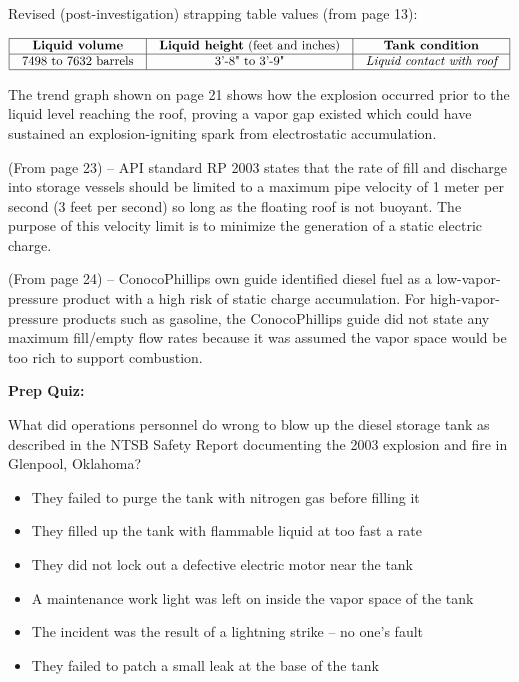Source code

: \vskip 30pt

Revised (post-investigation) strapping table values (from page 13):


$$\vbox{\offinterlineskip
\halign{\strut
\vrule \quad\hfil # \ \hfil & 
\vrule \quad\hfil # \ \hfil & 
\vrule \quad\hfil # \ \hfil \vrule \cr
\noalign{\hrule}
%
{\bf Liquid volume} & {\bf Liquid height} (feet and inches) & {\bf Tank condition} \cr
%
\noalign{\hrule}
%
7498 to 7632 barrels & 3'-8" to 3'-9" & {\it Liquid contact with roof} \cr
%
\noalign{\hrule}
} %
}$$ %

The trend graph shown on page 21 shows how the explosion occurred prior to the liquid level reaching the roof, proving a vapor gap existed which could have sustained an explosion-igniting spark from electrostatic accumulation.

\vskip 10pt

(From page 23) -- API standard RP 2003 states that the rate of fill and discharge into storage vessels should be limited to a maximum pipe velocity of 1 meter per second (3 feet per second) so long as the floating roof is not buoyant.  The purpose of this velocity limit is to minimize the generation of a static electric charge.

\vskip 10pt

(From page 24) -- ConocoPhillips own guide identified diesel fuel as a low-vapor-pressure product with a high risk of static charge accumulation.  For high-vapor-pressure products such as gasoline, the ConocoPhillips guide did not state any maximum fill/empty flow rates because it was assumed the vapor space would be too rich to support combustion.





\vfil \eject

\noindent
{\bf Prep Quiz:}

What did operations personnel do wrong to blow up the diesel storage tank as described in the NTSB Safety Report documenting the 2003 explosion and fire in Glenpool, Oklahoma?

\begin{itemize}
\item{} They failed to purge the tank with nitrogen gas before filling it 
\vskip 5pt 
\item{} They filled up the tank with flammable liquid at too fast a rate
\vskip 5pt 
\item{} They did not lock out a defective electric motor near the tank
\vskip 5pt 
\item{} A maintenance work light was left on inside the vapor space of the tank
\vskip 5pt 
\item{} The incident was the result of a lightning strike -- no one's fault
\vskip 5pt 
\item{} They failed to patch a small leak at the base of the tank
\end{itemize}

----

_TASK DESCRIPTION_
None of the pictures should appear, though every line of the data above must be reproduced exactly.

_SOLUTION FOR THIS TASK_
Source code

: \vskip 30pt

Revised (post-investigation) strapping table values (from page 13):


$$\vbox{\offinterlineskip
\halign{\strut
\vrule \quad\hfil # \ \hfil & 
\vrule \quad\hfil # \ \hfil & 
\vrule \quad\hfil # \ \hfil \vrule \cr
\noalign{\hrule}
%
{\bf Liquid volume} & {\bf Liquid height} (feet and inches) & {\bf Tank condition} \cr
%
\noalign{\hrule}
%
7498 to 7632 barrels & 3'-8" to 3'-9" & {\it Liquid contact with roof} \cr
%
\noalign{\hrule}
} %
}$$ %

The trend graph shown on page 21 shows how the explosion occurred prior to the liquid level reaching the roof, proving a vapor gap existed which could have sustained an explosion-igniting spark from electrostatic accumulation.

\vskip 10pt

(From page 23) -- API standard RP 2003 states that the rate of fill and discharge into storage vessels should be limited to a maximum pipe velocity of 1 meter per second (3 feet per second) so long as the floating roof is not buoyant.  The purpose of this velocity limit is to minimize the generation of a static electric charge.

\vskip 10pt

(From page 24) -- ConocoPhillips own guide identified diesel fuel as a low-vapor-pressure product with a high risk of static charge accumulation.  For high-vapor-pressure products such as gasoline, the ConocoPhillips guide did not state any maximum fill/empty flow rates because it was assumed the vapor space would be too rich to support combustion.





\vfil \eject

\noindent
{\bf Prep Quiz:}

What did operations personnel do wrong to blow up the diesel storage tank as described in the NTSB Safety Report documenting the 2003 explosion and fire in Glenpool, Oklahoma?

\begin{itemize}
\item{} They failed to purge the tank with nitrogen gas before filling it 
\vskip 5pt 
\item{} They filled up the tank with flammable liquid at too fast a rate
\vskip 5pt 
\item{} They did not lock out a defective electric motor near the tank
\vskip 5pt 
\item{} A maintenance work light was left on inside the vapor space of the tank
\vskip 5pt 
\item{} The incident was the result of a lightning strike -- no one's fault
\vskip 5pt 
\item{} They failed to patch a small leak at the base of the tank
\end{itemize}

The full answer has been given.